- Occupation: Actor
- Years active: 2013–2018

= Geethan Britto =

Indian actor

Geethan Britto is former Indian actor, who worked in Tamil-language films.

==Career==
Geethan Britto studied visual communication and also assisted Sahithya Jagannathan's dance fusion presentation at the World Miss University contest in Seoul, Korea in 2010.
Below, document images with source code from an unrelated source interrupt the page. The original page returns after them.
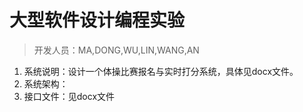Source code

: 大型软件设计编程实验
================
> 开发人员：MA,DONG,WU,LIN,WANG,AN

1. 系统说明：设计一个体操比赛报名与实时打分系统，具体见docx文件。
2. 系统架构：
3. 接口文件：见docx文件
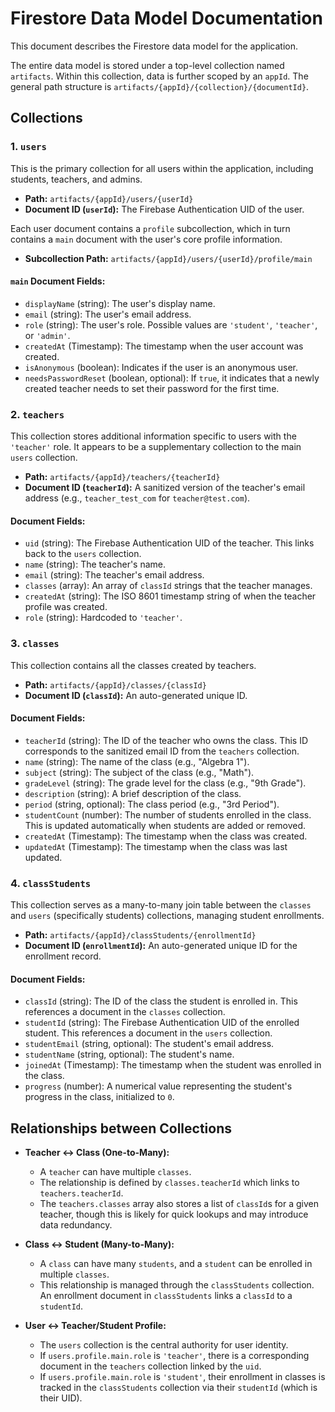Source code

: # Firestore Data Model Documentation

This document describes the Firestore data model for the application.

The entire data model is stored under a top-level collection named `artifacts`. Within this collection, data is further scoped by an `appId`. The general path structure is `artifacts/{appId}/{collection}/{documentId}`.

## Collections

### 1. `users`

This is the primary collection for all users within the application, including students, teachers, and admins.

-   **Path:** `artifacts/{appId}/users/{userId}`
-   **Document ID (`userId`):** The Firebase Authentication UID of the user.

Each user document contains a `profile` subcollection, which in turn contains a `main` document with the user's core profile information.

-   **Subcollection Path:** `artifacts/{appId}/users/{userId}/profile/main`

#### `main` Document Fields:

-   `displayName` (string): The user's display name.
-   `email` (string): The user's email address.
-   `role` (string): The user's role. Possible values are `'student'`, `'teacher'`, or `'admin'`.
-   `createdAt` (Timestamp): The timestamp when the user account was created.
-   `isAnonymous` (boolean): Indicates if the user is an anonymous user.
-   `needsPasswordReset` (boolean, optional): If `true`, it indicates that a newly created teacher needs to set their password for the first time.

### 2. `teachers`

This collection stores additional information specific to users with the `'teacher'` role. It appears to be a supplementary collection to the main `users` collection.

-   **Path:** `artifacts/{appId}/teachers/{teacherId}`
-   **Document ID (`teacherId`):** A sanitized version of the teacher's email address (e.g., `teacher_test_com` for `teacher@test.com`).

#### Document Fields:

-   `uid` (string): The Firebase Authentication UID of the teacher. This links back to the `users` collection.
-   `name` (string): The teacher's name.
-   `email` (string): The teacher's email address.
-   `classes` (array): An array of `classId` strings that the teacher manages.
-   `createdAt` (string): The ISO 8601 timestamp string of when the teacher profile was created.
-   `role` (string): Hardcoded to `'teacher'`.

### 3. `classes`

This collection contains all the classes created by teachers.

-   **Path:** `artifacts/{appId}/classes/{classId}`
-   **Document ID (`classId`):** An auto-generated unique ID.

#### Document Fields:

-   `teacherId` (string): The ID of the teacher who owns the class. This ID corresponds to the sanitized email ID from the `teachers` collection.
-   `name` (string): The name of the class (e.g., "Algebra 1").
-   `subject` (string): The subject of the class (e.g., "Math").
-   `gradeLevel` (string): The grade level for the class (e.g., "9th Grade").
-   `description` (string): A brief description of the class.
-   `period` (string, optional): The class period (e.g., "3rd Period").
-   `studentCount` (number): The number of students enrolled in the class. This is updated automatically when students are added or removed.
-   `createdAt` (Timestamp): The timestamp when the class was created.
-   `updatedAt` (Timestamp): The timestamp when the class was last updated.

### 4. `classStudents`

This collection serves as a many-to-many join table between the `classes` and `users` (specifically students) collections, managing student enrollments.

-   **Path:** `artifacts/{appId}/classStudents/{enrollmentId}`
-   **Document ID (`enrollmentId`):** An auto-generated unique ID for the enrollment record.

#### Document Fields:

-   `classId` (string): The ID of the class the student is enrolled in. This references a document in the `classes` collection.
-   `studentId` (string): The Firebase Authentication UID of the enrolled student. This references a document in the `users` collection.
-   `studentEmail` (string, optional): The student's email address.
-   `studentName` (string, optional): The student's name.
-   `joinedAt` (Timestamp): The timestamp when the student was enrolled in the class.
-   `progress` (number): A numerical value representing the student's progress in the class, initialized to `0`.

## Relationships between Collections

-   **Teacher ↔ Class (One-to-Many):**
    -   A `teacher` can have multiple `classes`.
    -   The relationship is defined by `classes.teacherId` which links to `teachers.teacherId`.
    -   The `teachers.classes` array also stores a list of `classId`s for a given teacher, though this is likely for quick lookups and may introduce data redundancy.

-   **Class ↔ Student (Many-to-Many):**
    -   A `class` can have many `students`, and a `student` can be enrolled in multiple `classes`.
    -   This relationship is managed through the `classStudents` collection. An enrollment document in `classStudents` links a `classId` to a `studentId`.

-   **User ↔ Teacher/Student Profile:**
    -   The `users` collection is the central authority for user identity.
    -   If `users.profile.main.role` is `'teacher'`, there is a corresponding document in the `teachers` collection linked by the `uid`.
    -   If `users.profile.main.role` is `'student'`, their enrollment in classes is tracked in the `classStudents` collection via their `studentId` (which is their UID).
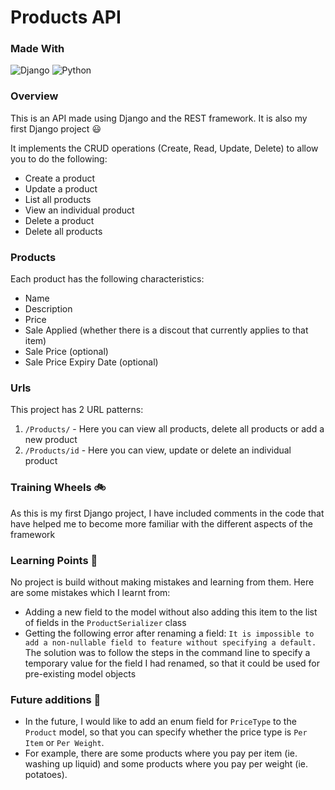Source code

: # Products API 

### Made With 

![Django](https://img.shields.io/badge/django-%23092E20.svg?style=for-the-badge&logo=django&logoColor=white)
![Python](https://img.shields.io/badge/python-3670A0?style=for-the-badge&logo=python&logoColor=ffdd54)

### Overview

This is an API made using Django and the REST framework. It is also my first Django project :smiley:

It implements the CRUD operations (Create, Read, Update, Delete) to allow you to do the following: 

- Create a product
- Update a product
- List all products
- View an individual product
- Delete a product
- Delete all products

### Products

Each product has the following characteristics: 
- Name
- Description
- Price
- Sale Applied (whether there is a discout that currently applies to that item)
- Sale Price (optional)
- Sale Price Expiry Date (optional)

### Urls
This project has 2 URL patterns:

1) `/Products/` - Here you can view all products, delete all products or add a new product
2) `/Products/id` - Here you can view, update or delete an individual product

### Training Wheels :bike:

As this is my first Django project, I have included comments in the code that have helped me to become more familiar with the different aspects of the framework

### Learning Points :ledger:

No project is build without making mistakes and learning from them. Here are some mistakes which I learnt from: 
- Adding a new field to the model without also adding this item to the list of fields in the `ProductSerializer` class
- Getting the following error after renaming a field: `It is impossible to add a non-nullable field to feature without specifying a default.`
The solution was to follow the steps in the command line to specify a temporary value for the field I had renamed, so that it could be used for pre-existing model objects

### Future additions  :rocket:

- In the future, I would like to add an enum field for `PriceType` to the `Product` model, so that you can specify whether the price type is `Per Item` or `Per Weight`.
- For example, there are some products where you pay per item (ie. washing up liquid) and some products where you pay per weight (ie. potatoes).
   

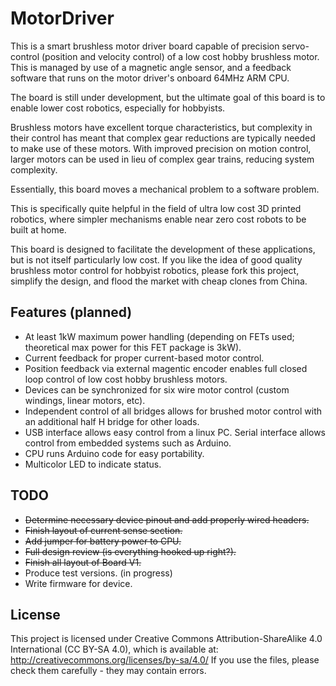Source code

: # MotorDriver


This is a smart brushless motor driver board capable of precision servo-control (position and velocity control) of a low cost hobby brushless motor. This is managed by use of a magnetic angle sensor, and a feedback software that runs on the motor driver's onboard 64MHz ARM CPU.

The board is still under development, but the ultimate goal of this board is to enable lower cost robotics, especially for hobbyists.

Brushless motors have excellent torque characteristics, but complexity in their control has meant that complex gear reductions are typically needed to make use of these motors. With improved precision on motion control, larger motors can be used in lieu of complex gear trains, reducing system complexity.

Essentially, this board moves a mechanical problem to a software problem.

This is specifically quite helpful in the field of ultra low cost 3D printed robotics, where simpler mechanisms enable near zero cost robots to be built at home.

This board is designed to facilitate the development of these applications, but is not itself particularly low cost. If you like the idea of good quality brushless motor control for hobbyist robotics, please fork this project, simplify the design, and flood the market with cheap clones from China.


Features (planned)
------

* At least 1kW maximum power handling (depending on FETs used; theoretical max power for this FET package is 3kW).
* Current feedback for proper current-based motor control.
* Position feedback via external magentic encoder enables full closed loop control of low cost hobby brushless motors.
* Devices can be synchronized for six wire motor control (custom windings, linear motors, etc).
* Independent control of all bridges allows for brushed motor control with an additional half H bridge for other loads.
* USB interface allows easy control from a linux PC. Serial interface allows control from embedded systems such as Arduino.
* CPU runs Arduino code for easy portability.
* Multicolor LED to indicate status.

TODO
-----

* ~~Determine necessary device pinout and add properly wired headers.~~
* ~~Finish layout of current sense section.~~
* ~~Add jumper for battery power to CPU.~~
* ~~Full design review (is everything hooked up right?).~~
* ~~Finish all layout of Board V1.~~
* Produce test versions. (in progress)
* Write firmware for device.


License
-----

This project is licensed under Creative Commons Attribution-ShareAlike 4.0 International (CC BY-SA 4.0), which is available at: http://creativecommons.org/licenses/by-sa/4.0/ If you use the files, please check them carefully - they may contain errors.
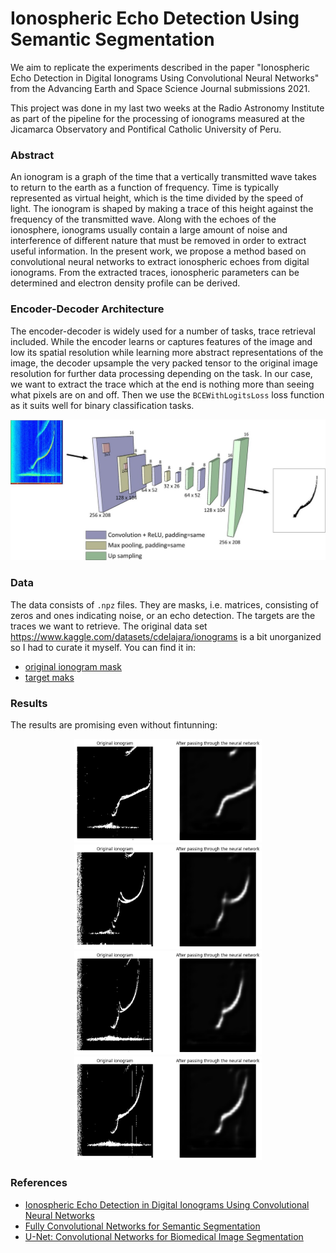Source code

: # Ionospheric Echo Detection Using Semantic Segmentation

We aim to replicate the experiments described in the paper "Ionospheric Echo Detection in Digital Ionograms Using
Convolutional Neural Networks" from the Advancing Earth and Space Science Journal submissions 2021.

This project was done in my last two weeks at the Radio Astronomy Institute as part of the pipeline for the processing of ionograms measured at the Jicamarca Observatory and Pontifical Catholic University of Peru. 

### Abstract
An ionogram is a graph of the time that a vertically transmitted wave takes to return to the
earth as a function of frequency. Time is typically represented as virtual height, which is the time divided
by the speed of light. The ionogram is shaped by making a trace of this height against the frequency of the
transmitted wave. Along with the echoes of the ionosphere, ionograms usually contain a large amount of
noise and interference of different nature that must be removed in order to extract useful information. In
the present work, we propose a method based on convolutional neural networks to extract ionospheric
echoes from digital ionograms. From the extracted traces, ionospheric parameters can be determined and
electron density profile can be derived.

### Encoder-Decoder Architecture
The encoder-decoder is widely used for a number of tasks, trace retrieval included. While the encoder learns or captures features of the image and low its spatial resolution while learning more abstract representations of the image, the decoder upsample the very packed tensor to the original image resolution for further data processing depending on the task. In our case, we want to extract the trace which at the end is nothing more than seeing what pixels are on and off. Then we use the `BCEWithLogitsLoss` loss function as it suits well for binary classification tasks.

<p align="center">
  <img src="assets/architecture.jpg" alt="Image 5" width="600px"/>
</p>

### Data

The data consists of `.npz` files. They are masks, i.e. matrices, consisting of zeros and ones indicating noise, or an echo detection. The targets are the traces we want to retrieve. The original data set https://www.kaggle.com/datasets/cdelajara/ionograms is a bit unorganized so I had to curate it myself. You can find it in: 

- [original ionogram mask](https://drive.google.com/file/d/1N_gQyYZBL1HjNAJS7dITAPCiT5ZU-UlO/view?usp=sharing)
- [target maks](https://drive.google.com/file/d/1-74mrE-ZlC5HeRKVuaCp7ryTyS4RUfEj/view?usp=sharing)


### Results
The results are promising even without fintunning: 
<p align="center">
  <img src="assets/descarga (1).png" alt="Image 1" width="300px"/><br>
  <img src="assets/descarga (2).png" alt="Image 2" width="300px"/><br>
  <img src="assets/descarga (3).png" alt="Image 3" width="300px"/><br>
  <img src="assets/descarga (4).png" alt="Image 4" width="300px"/>
</p>

### References
- [Ionospheric Echo Detection in Digital Ionograms Using Convolutional Neural Networks](https://agupubs.onlinelibrary.wiley.com/doi/full/10.1029/2020RS007258)
- [Fully Convolutional Networks for Semantic Segmentation](https://arxiv.org/pdf/1411.4038)
- [U-Net: Convolutional Networks for Biomedical Image Segmentation](https://arxiv.org/pdf/1505.04597)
He made his debut through Kurai Ondrum Illai (2014). Regarding his performance, a critic noted, "Geethan, with his boy-next-door looks, has a charm that makes you relate to him. You empathize with him when he longs to help his friend and yet cannot do so as the latter chooses to give up and feel for him when he breaks up with his sweet heart" whilst another noted, "Debutant Geethan as Krishna has a charming screen presence, essays Krishna neatly, lending the right nuances to the character". The film was, however, a box office failure. His next film was the unreleased Aakko, which was noted for the song "Enakenna Yaarum Illaye" by Anirudh Ravichander.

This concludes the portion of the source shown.